I’m back with another recipe and this time it features a spring favorite-asparagus! This Herby Spaghetti Carbonara With Asparagus makes for an easy meal that looks ~expensive~. Tossed with crispy bacon and asparagus, it’s a speedy weeknight meal that does your appetite justice.
It’s spring perfection, making good use of fresh eggs and tender asparagus, but it can be enjoyed any time of the year! I like to call this a “bistro” carbonara because it’s served deconstructed and looks so pretty served on a nice plate.
Foolproof Spaghetti Carbonara
Spaghetti carbonara can be finicky and tricky to recreate but that is where this ultra simple recipe comes in to take all the guesswork out of making it!
Scrambling the eggs by far the biggest concern cooks have with carbonara, along with it being too greasy, or too thin and watery.
I’ve tested this recipes over a dozen times (that’s how much I love it) and have found the perfect ratio of eggs, cheese, seasonings and bacon.
This recipe is inspired by my first trip to Rome.
Back in 2017, I took my first trip to Europe with a good friend and backpacked throughout Italy. We had always wanted to see Rome, and were lucky enough to fit it into our tight itinerary – we almost missed our flight there!

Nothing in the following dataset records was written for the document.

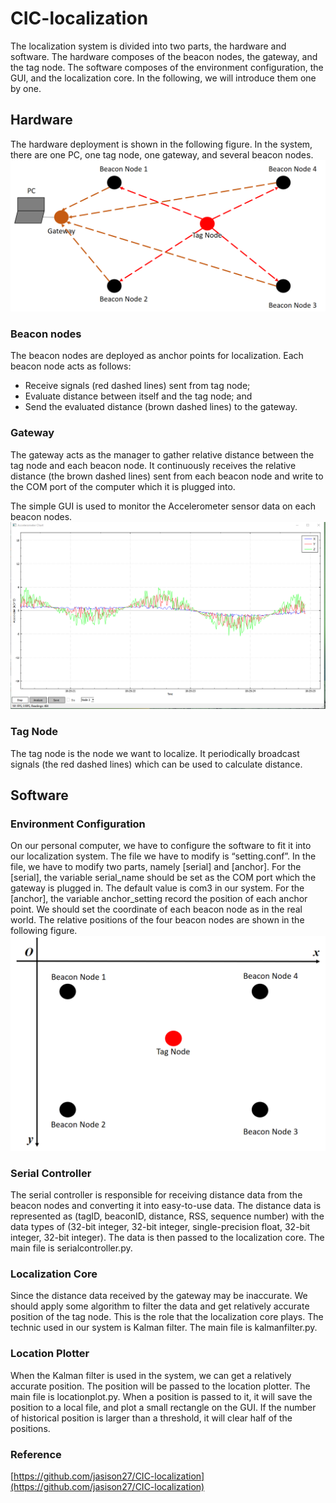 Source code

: # CIC-localization
The localization system is divided into two parts, the hardware and software. The hardware composes of the beacon nodes, the gateway, and the tag node. The software composes of the environment configuration, the GUI, and the localization core. In the following, we will introduce them one by one.

## Hardware
The hardware deployment is shown in the following figure. In the system, there are one PC, one tag node, one gateway, and several beacon nodes.
![alt text](./img/fig1.png)

### Beacon nodes
The beacon nodes are deployed as anchor points for localization. Each beacon node acts as follows:
*	Receive signals (red dashed lines) sent from tag node;
*	Evaluate distance between itself and the tag node; and
*	Send the evaluated distance (brown dashed lines) to the gateway.

### Gateway
The gateway acts as the manager to gather relative distance between the tag node and each beacon node. It continuously receives the relative distance (the brown dashed lines) sent from each beacon node and write to the COM port of the computer which it is plugged into.

The simple GUI is used to monitor the Accelerometer sensor data on each beacon nodes.
![alt text](./img/gui.png)

### Tag Node
The tag node is the node we want to localize. It periodically broadcast signals (the red dashed lines) which can be used to calculate distance.

## Software

### Environment Configuration
On our personal computer, we have to configure the software to fit it into our localization system. The file we have to modify is “setting.conf”. In the file, we have to modify two parts, namely [serial] and [anchor]. For the [serial], the variable serial_name should be set as the COM port which the gateway is plugged in. The default value is com3 in our system. For the [anchor], the variable anchor_setting record the position of each anchor point. We should set the coordinate of each beacon node as in the real world. The relative positions of the four beacon nodes are shown in the following figure.
![alt text](./img/fig2.png)

### Serial Controller
The serial controller is responsible for receiving distance data from the beacon nodes and converting it into easy-to-use data. The distance data is represented as (tagID, beaconID, distance, RSS, sequence number) with the data types of (32-bit integer, 32-bit integer, single-precision float, 32-bit integer, 32-bit integer). The data is then passed to the localization core. The main file is serialcontroller.py.

### Localization Core
Since the distance data received by the gateway may be inaccurate. We should apply some algorithm to filter the data and get relatively accurate position of the tag node. This is the role that the localization core plays. The technic used in our system is Kalman filter. The main file is kalmanfilter.py.

### Location Plotter
When the Kalman filter is used in the system, we can get a relatively accurate position. The position will be passed to the location plotter. The main file is locationplot.py. When a position is passed to it, it will save the position to a local file, and plot a small rectangle on the GUI. If the number of historical position is larger than a threshold, it will clear half of the positions.


### Reference
[https://github.com/jasison27/CIC-localization](https://github.com/jasison27/CIC-localization) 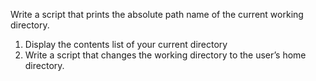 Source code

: Write a script that prints the absolute path name of the current working directory.
1. Display the contents list of your current directory
2. Write a script that changes the working directory to the user’s home directory.
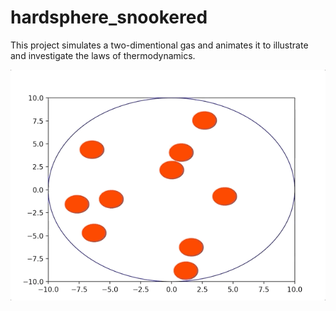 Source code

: # hardsphere_snookered
This project simulates a two-dimentional gas and animates it to illustrate and investigate the laws of thermodynamics. 

![](https://github.com/cookiezhang3/hardsphere_snookered/blob/master/Sep-16-2020%2016-45-44.gif)
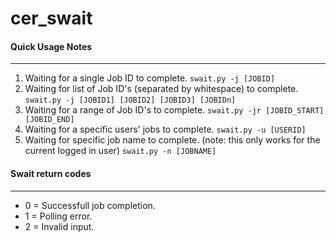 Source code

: cer_swait
=========
#### Quick Usage Notes
----------------------
1. Waiting for a single Job ID to complete. `swait.py -j [JOBID]`
2. Waiting for list of Job ID's (separated by whitespace) to complete. `swait.py -j [JOBID1] [JOBID2] [JOBID3] [JOBIDn]`
3. Waiting for a range of Job ID's to complete. `swait.py -jr [JOBID_START] [JOBID_END]`
4. Waiting for a specific users' jobs to complete. `swait.py -u [USERID]`
5. Waiting for specific job name to complete. (note: this only works for the current logged in user) `swait.py -n [JOBNAME]`

#### Swait return codes
-----------------------
* 0 = Successfull job completion.
* 1 = Polling error.
* 2 = Invalid input.
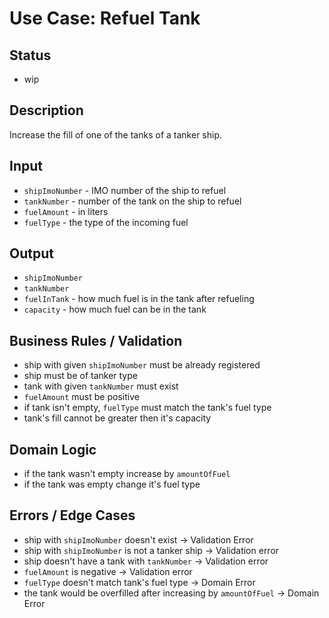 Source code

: # Use Case: Refuel Tank

## Status

- wip

## Description

Increase the fill of one of the tanks of a tanker ship.

## Input

- `shipImoNumber` - IMO number of the ship to refuel
- `tankNumber` - number of the tank on the ship to refuel
- `fuelAmount` - in liters
- `fuelType` - the type of the incoming fuel

## Output

- `shipImoNumber`
- `tankNumber`
- `fuelInTank` - how much fuel is in the tank after refueling
- `capacity` - how much fuel can be in the tank

## Business Rules / Validation

- ship with given `shipImoNumber` must be already registered
- ship must be of tanker type
- tank with given `tankNumber` must exist
- `fuelAmount` must be positive
- if tank isn't empty, `fuelType` must match the tank's fuel type
- tank's fill cannot be greater then it's capacity

## Domain Logic

- if the tank wasn't empty increase by `amountOfFuel`
- if the tank was empty change it's fuel type

## Errors / Edge Cases

- ship with `shipImoNumber` doesn't exist -> Validation Error
- ship with `shipImoNumber` is not a tanker ship -> Validation error
- ship doesn't have a tank with `tankNumber` -> Validation error
- `fuelAmount` is negative -> Validation error
- `fuelType` doesn't match tank's fuel type -> Domain Error
- the tank would be overfilled after increasing by `amountOfFuel` -> Domain Error

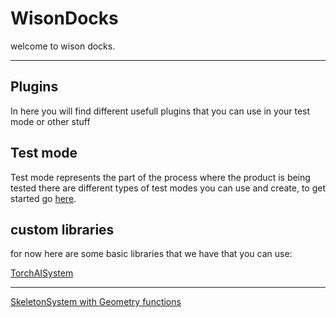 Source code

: # WisonDocks

welcome to wison docks.
___
## Plugins

In here you will find different usefull plugins that you can use in your test mode or other stuff

## Test mode

Test mode represents the part of the process where the product is being tested there are different types of test modes
you can use and create, to get started go [here](https://github.com/nikinov/WickonHightech/tree/RealDocksForTestMode/WisonDocks/TestMode/BASE.md).

## custom libraries

for now here are some basic libraries that we have that you can use:

[TorchAISystem](https://github.com/nikinov/WickonHightech/tree/main/src/AIVisionSystem/README.md)
___
[SkeletonSystem with Geometry functions](https://github.com/nikinov/WickonHightech/blob/RealDocksForTestMode/WisonDocks/CSharpeSource/Calculations/SkeletonSystem/Skeletonizer/SKELETONIZER.md)
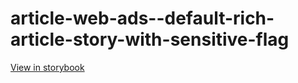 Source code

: # article-web-ads--default-rich-article-story-with-sensitive-flag

[View in storybook](https://raw.githack.com/Independent-Digital-News-and-Media-Ltd/indy100-pwamp-sb/PR-349-sb/index.html?path=/story/article-web-ads--default-rich-article-story-with-sensitive-flag) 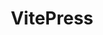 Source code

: ---
layout: home

title: VitePress
titleTemplate: Vite & Vue Powered Static Site Generator

hero:
  name: VitePress
  text: Vite & Vue Powered Static Site Generator
  tagline: Simple, powerful, and performant. Meet the modern SSG framework you've always wanted.
  actions:
    - theme: brand
      text: Get Started
      link: https://ivestszheng.github.io/blog/
    - theme: alt
      text: View on GitHub
      link: https://github.com/ivestszheng/blog
--- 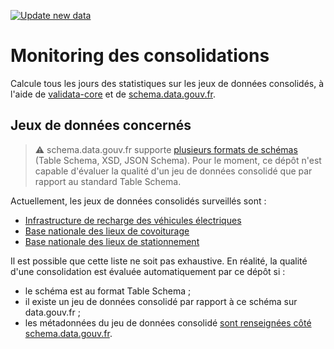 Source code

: [![Update new data](https://github.com/etalab/monitor-consolidation/workflows/Update%20new%20data/badge.svg)](https://github.com/etalab/monitor-consolidation/actions?query=workflow%3A%22Update+new+data%22)

# Monitoring des consolidations
Calcule tous les jours des statistiques sur les jeux de données consolidés, à l'aide de [validata-core](https://pypi.org/project/validata-core/) et de [schema.data.gouv.fr](https://schema.data.gouv.fr).


## Jeux de données concernés

> ⚠️ schema.data.gouv.fr supporte [plusieurs formats de schémas](https://schema.data.gouv.fr/documentation/validation-schemas) (Table Schema, XSD, JSON Schema). Pour le moment, ce dépôt n'est capable d'évaluer la qualité d'un jeu de données consolidé que par rapport au standard Table Schema.

Actuellement, les jeux de données consolidés surveillés sont :

- [Infrastructure de recharge des véhicules électriques](https://www.data.gouv.fr/fr/datasets/fichier-consolide-des-bornes-de-recharge-pour-vehicules-electriques/)
- [Base nationale des lieux de covoiturage](https://www.data.gouv.fr/fr/datasets/base-nationale-consolidee-des-lieux-de-covoiturage/)
- [Base nationale des lieux de stationnement](https://www.data.gouv.fr/fr/datasets/base-nationale-des-lieux-de-stationnement/)

Il est possible que cette liste ne soit pas exhaustive. En réalité, la qualité d'une consolidation est évaluée automatiquement par ce dépôt si :

- le schéma est au format Table Schema ;
- il existe un jeu de données consolidé par rapport à ce schéma sur data.gouv.fr ;
- les métadonnées du jeu de données consolidé [sont renseignées côté schema.data.gouv.fr](https://github.com/etalab/schema.data.gouv.fr/blob/master/aggregateur/static/consolidation.yml).
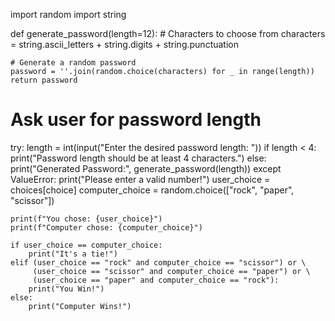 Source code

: import random
import string

def generate_password(length=12):
    # Characters to choose from
    characters = string.ascii_letters + string.digits + string.punctuation
    
    # Generate a random password
    password = ''.join(random.choice(characters) for _ in range(length))
    return password

# Ask user for password length
try:
    length = int(input("Enter the desired password length: "))
    if length < 4:
        print("Password length should be at least 4 characters.")
    else:
        print("Generated Password:", generate_password(length))
except ValueError:
    print("Please enter a valid number!")
    user_choice = choices[choice]
    computer_choice = random.choice(["rock", "paper", "scissor"])

    print(f"You chose: {user_choice}")
    print(f"Computer chose: {computer_choice}")

    if user_choice == computer_choice:
        print("It's a tie!")
    elif (user_choice == "rock" and computer_choice == "scissor") or \
         (user_choice == "scissor" and computer_choice == "paper") or \
         (user_choice == "paper" and computer_choice == "rock"):
        print("You Win!")
    else:
        print("Computer Wins!")
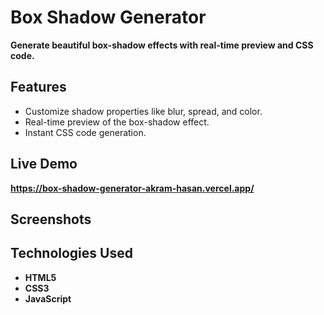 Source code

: # **Box Shadow Generator**

**Generate beautiful box-shadow effects with real-time preview and CSS code.**

## **Features**
- Customize shadow properties like blur, spread, and color.
- Real-time preview of the box-shadow effect.
- Instant CSS code generation.

## **Live Demo**
**https://box-shadow-generator-akram-hasan.vercel.app/**

## **Screenshots**


## **Technologies Used**
- **HTML5**  
- **CSS3**  
- **JavaScript**

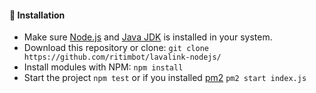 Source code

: #### 📩 Installation

- Make sure [Node.js](https://nodejs.org/en/download) and [Java JDK](https://www.oracle.com/java/technologies/javase-downloads.html) is installed in your system.
- Download this repository or clone: `git clone https://github.com/ritimbot/lavalink-nodejs/`
- Install modules with NPM: `npm install`
- Start the project `npm test` or if you installed [pm2](https://www.npmjs.com/package/pm2) `pm2 start index.js`
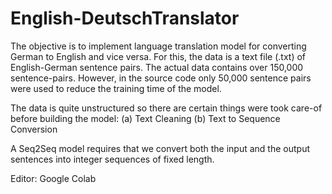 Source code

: # English-DeutschTranslator
The objective is to implement language translation model for converting German to English and vice versa.
For this, the data is a text file (.txt) of English-German sentence pairs.
The actual data contains over 150,000 sentence-pairs.
However, in the source code only 50,000 sentence pairs were used to reduce the training time of the model.


The data is quite unstructured so there are certain things were took care-of before building the model: 
(a) Text Cleaning 
(b) Text to Sequence Conversion 

A Seq2Seq model requires that we convert both the input and the output sentences into integer sequences of fixed length.

Editor: Google Colab
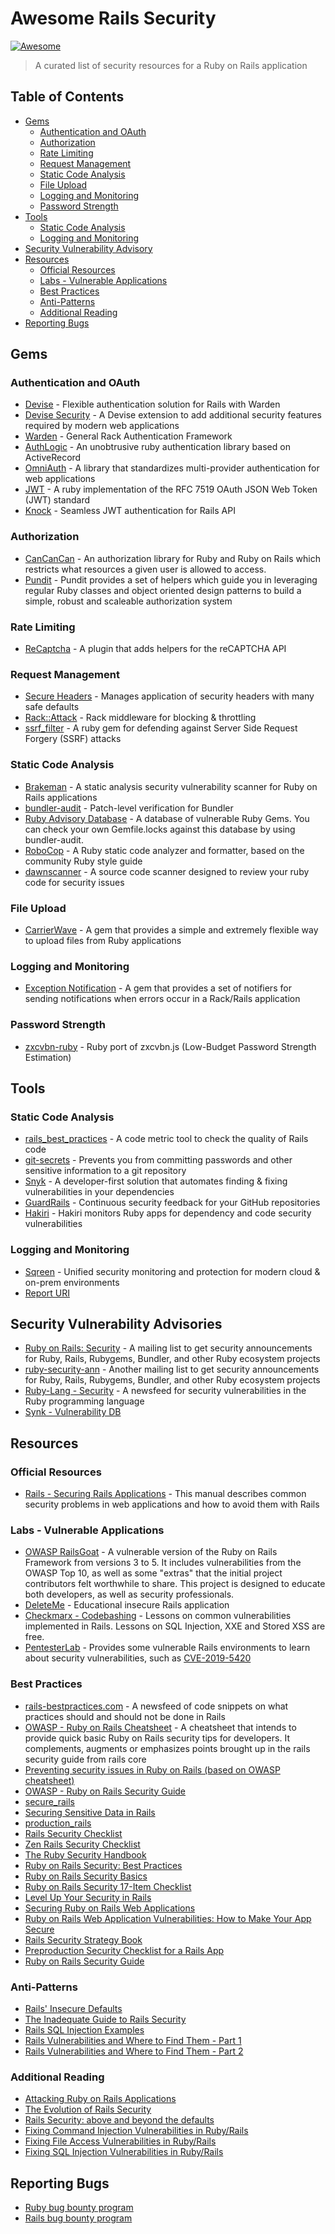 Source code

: # Awesome Rails Security
[![Awesome](https://awesome.re/badge.svg)](https://awesome.re)

> A curated list of security resources for a Ruby on Rails application

## Table of Contents

- [Gems](#gems)
    - [Authentication and OAuth](#authentication-and-oauth)
    - [Authorization](#authorization)
    - [Rate Limiting](#rate-limiting)
    - [Request Management](#request-management)
    - [Static Code Analysis](#static-code-analysis)
    - [File Upload](#file-upload)
    - [Logging and Monitoring](#logging-and-monitoring0)
    - [Password Strength](#password-strength)
- [Tools](#tools)
    - [Static Code Analysis](#static-code-analysis)
    - [Logging and Monitoring](#logging-and-monitoring)
- [Security Vulnerability Advisory](#security-vulnerability-advisory)
- [Resources](#resources)
    - [Official Resources](#static-code-analysis)
    - [Labs - Vulnerable Applications](#labs-vulnerable-applications)
    - [Best Practices](#best-practices)
    - [Anti-Patterns](#anti-patterns)
    - [Additional Reading](#additional-reading)
- [Reporting Bugs](#reporting-bugs)

## Gems

### Authentication and OAuth
- [Devise](https://github.com/plataformatec/devise) - Flexible authentication solution for Rails with Warden
- [Devise Security](https://github.com/devise-security/devise-security) - A Devise extension to add additional security features required by modern web applications
- [Warden](https://github.com/wardencommunity/warden) - General Rack Authentication Framework
- [AuthLogic](https://github.com/binarylogic/authlogic) - An unobtrusive ruby authentication library based on ActiveRecord
- [OmniAuth](https://github.com/omniauth/omniauth) - A library that standardizes multi-provider authentication for web applications
- [JWT](https://github.com/jwt/ruby-jwt) - A ruby implementation of the RFC 7519 OAuth JSON Web Token (JWT) standard
- [Knock](https://github.com/nsarno/knock) - Seamless JWT authentication for Rails API

### Authorization
- [CanCanCan](https://github.com/CanCanCommunity/cancancan) - An authorization library for Ruby and Ruby on Rails which restricts what resources a given user is allowed to access.
- [Pundit](https://github.com/varvet/pundit) - Pundit provides a set of helpers which guide you in leveraging regular Ruby classes and object oriented design patterns to build a simple, robust and scaleable authorization system

### Rate Limiting
- [ReCaptcha](https://github.com/ambethia/recaptcha/) - A plugin that adds helpers for the reCAPTCHA API

### Request Management
- [Secure Headers](https://github.com/twitter/secure_headers) - Manages application of security headers with many safe defaults
- [Rack::Attack](https://github.com/kickstarter/rack-attack) - Rack middleware for blocking & throttling
- [ssrf_filter](https://github.com/arkadiyt/ssrf_filter) - A ruby gem for defending against Server Side Request Forgery (SSRF) attacks

### Static Code Analysis
- [Brakeman](https://github.com/presidentbeef/brakeman) - A static analysis security vulnerability scanner for Ruby on Rails applications
- [bundler-audit](https://github.com/rubysec/bundler-audit) - Patch-level verification for Bundler
- [Ruby Advisory Database](https://github.com/rubysec/ruby-advisory-db) - A database of vulnerable Ruby Gems. You can check your own Gemfile.locks against this database by using bundler-audit.
- [RoboCop](https://github.com/rubocop-hq/rubocop) - A Ruby static code analyzer and formatter, based on the community Ruby style guide
- [dawnscanner](https://github.com/thesp0nge/dawnscanner) - A source code scanner designed to review your ruby code for security issues

### File Upload
- [CarrierWave](https://github.com/carrierwaveuploader/carrierwave) - A gem that provides a simple and extremely flexible way to upload files from Ruby applications

### Logging and Monitoring
- [Exception Notification](https://github.com/smartinez87/exception_notification) - A gem that provides a set of notifiers for sending notifications when errors occur in a Rack/Rails application

### Password Strength
- [zxcvbn-ruby](https://github.com/envato/zxcvbn-ruby) - Ruby port of zxcvbn.js (Low-Budget Password Strength Estimation)

## Tools

### Static Code Analysis
- [rails_best_practices](https://github.com/flyerhzm/rails_best_practices) - A code metric tool to check the quality of Rails code
- [git-secrets](https://github.com/awslabs/git-secrets) - Prevents you from committing passwords and other sensitive information to a git repository
- [Snyk](https://snyk.io) - A developer-first solution that automates finding & fixing vulnerabilities in your dependencies
- [GuardRails](https://www.guardrails.io/) - Continuous security feedback for your GitHub repositories
- [Hakiri](https://hakiri.io/) - Hakiri monitors Ruby apps for dependency and code security vulnerabilities


### Logging and Monitoring
- [Sqreen](https://www.sqreen.com/) - Unified security monitoring and protection for modern cloud & on-prem environments
- [Report URI](https://report-uri.com/)

## Security Vulnerability Advisories
- [Ruby on Rails: Security](https://groups.google.com/forum/?fromgroups#!forum/rubyonrails-security) - A mailing list to get security announcements for Ruby, Rails, Rubygems, Bundler, and other Ruby ecosystem projects
- [ruby-security-ann](https://groups.google.com/forum/#!forum/ruby-security-ann) - Another mailing list to get security announcements for Ruby, Rails, Rubygems, Bundler, and other Ruby ecosystem projects
- [Ruby-Lang - Security](https://www.ruby-lang.org/en/security/) - A newsfeed for security vulnerabilities in the Ruby programming language
- [Synk - Vulnerability DB](https://snyk.io/vuln/?type=rubygems)


## Resources

### Official Resources
- [Rails - Securing Rails Applications](https://guides.rubyonrails.org/security.html) - This manual describes common security problems in web applications and how to avoid them with Rails


### Labs - Vulnerable Applications
- [OWASP RailsGoat](https://github.com/OWASP/railsgoat) - A vulnerable version of the Ruby on Rails Framework from versions 3 to 5. It includes vulnerabilities from the OWASP Top 10, as well as some "extras" that the initial project contributors felt worthwhile to share. This project is designed to educate both developers, as well as security professionals.
- [DeleteMe](https://github.com/rietta/DeleteMe) - Educational insecure Rails application
- [Checkmarx - Codebashing](https://free.codebashing.com/courses/ruby) - Lessons on common vulnerabilities implemented in Rails. Lessons on SQL Injection, XXE and Stored XSS are free.
- [PentesterLab](https://pentesterlab.com/exercises/) - Provides some vulnerable Rails environments to learn about security vulnerabilities, such as [CVE-2019-5420](https://pentesterlab.com/exercises/cve-2019-5420)

### Best Practices
- [rails-bestpractices.com](https://rails-bestpractices.com/) - A newsfeed of code snippets on what practices should and should not be done in Rails 
- [OWASP - Ruby on Rails Cheatsheet](https://github.com/OWASP/CheatSheetSeries/blob/master/cheatsheets/Ruby_on_Rails_Cheatsheet.md) - A cheatsheet that intends to provide quick basic Ruby on Rails security tips for developers. It complements, augments or emphasizes points brought up in the rails security guide from rails core
- [Preventing security issues in Ruby on Rails (based on OWASP cheatsheet)](https://medium.com/kkempin/preventing-security-issues-in-ruby-on-rails-based-on-owasp-cheatsheet-2fbca18b6a85)
- [OWASP - Ruby on Rails Security Guide](https://www.owasp.org/images/8/89/Rails_Security_2.pdf)
- [secure_rails](https://github.com/ankane/secure_rails)
- [Securing Sensitive Data in Rails](https://ankane.org/sensitive-data-rails)
- [production_rails](https://github.com/ankane/production_rails)
- [Rails Security Checklist](https://github.com/eliotsykes/rails-security-checklist)
- [Zen Rails Security Checklist
](https://github.com/brunofacca/zen-rails-security-checklist)
- [The Ruby Security Handbook](https://www.sqreen.com/checklists/ruby-security-handbook)
- [Ruby on Rails Security: Best Practices](https://www.codementor.io/ruby-on-rails/tutorial/ruby-on-rails-security-best-practices)
- [Ruby on Rails Security Basics](https://www.netsparker.com/blog/web-security/ruby-on-rails-security-basics/)
- [Ruby on Rails Security 17-Item Checklist](https://www.engineyard.com/blog/ruby-on-rails-security-checklist)
- [Level Up Your Security in Rails](https://blog.codeship.com/level-up-your-security-in-rails/)
- [Securing Ruby on Rails Web Applications](https://www.immun.io/hubfs/Immunio_2016/Content/Marketing/Securing_Ruby_on_Rails_Web_Applications_eBook.pdf)
- [Ruby on Rails Web Application Vulnerabilities: How to Make Your App Secure](https://rubygarage.org/blog/ruby-on-rails-web-application-vulnerabilities-how-to-make-your-app-secure)
- [Rails Security Strategy Book](https://bauland42.com/ruby-on-rails-security-strategy)
- [Preproduction Security Checklist for a Rails App](https://blog.codeship.com/preproduction-checklist-for-a-rails-app/)
- [Ruby on Rails Security Guide](https://sloboda-studio.com/blog/ruby-on-rails-security-guide/)

### Anti-Patterns
- [Rails' Insecure Defaults](https://codeclimate.com/blog/rails-insecure-defaults/)
- [The Inadequate Guide to Rails Security](https://www.honeybadger.io/blog/ruby-security-tutorial-and-rails-security-guide/)
- [Rails SQL Injection Examples](https://rails-sqli.org/)
- [Rails Vulnerabilities and Where to Find Them - Part 1](https://www.vdalabs.com/2018/01/12/rails-vulnerabilities-find-part-1/)
- [Rails Vulnerabilities and Where to Find Them - Part 2](https://www.vdalabs.com/2018/01/16/rails-vulnerabilities-find-part-2/)

### Additional Reading
- [Attacking Ruby on Rails Applications](http://www.phrack.org/issues/69/12.html#article)
- [The Evolution of Rails Security](https://speakerdeck.com/presidentbeef/the-evolution-of-rails-security)
- [Rails Security: above and beyond the defaults](https://www.randomerrata.com/articles/2017/rails-security/)
- [Fixing Command Injection Vulnerabilities in Ruby/Rails](http://gavinmiller.io/2015/fixing-command-injection-vulnerabilities/)
- [Fixing File Access Vulnerabilities in Ruby/Rails](http://gavinmiller.io/2015/fixing-file-access-vulnerabilities-in-ruby-and-rails/)
- [Fixing SQL Injection Vulnerabilities in Ruby/Rails](http://gavinmiller.io/2015/fixing-sql-injection-vulnerabilities/)

## Reporting Bugs
- [Ruby bug bounty program](https://hackerone.com/ruby)
- [Rails bug bounty program](https://hackerone.com/rails)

It is a transformative experience to go to a new city, one that you had read about all your life and seen on tv shows, and finally try the regional specialities they are famous for. It is always a fun experience and a huge learning opportunity as a cook.
I had carbonara at Ristoro Della Salute which was a full on 5 stars. They’re super close to the Colosseum, and was perfect for two hungry travelers like us! Here’s their website if you want to check out their menu and hours.
What Do I Need To Make Carbonara?
Good Quality Pasta
Good carbonara begins with the most obvious ingredient- the pasta! I personally always use spaghetti for this herby carbonara recipe but you can also use other long pasta like linguine or bucatini.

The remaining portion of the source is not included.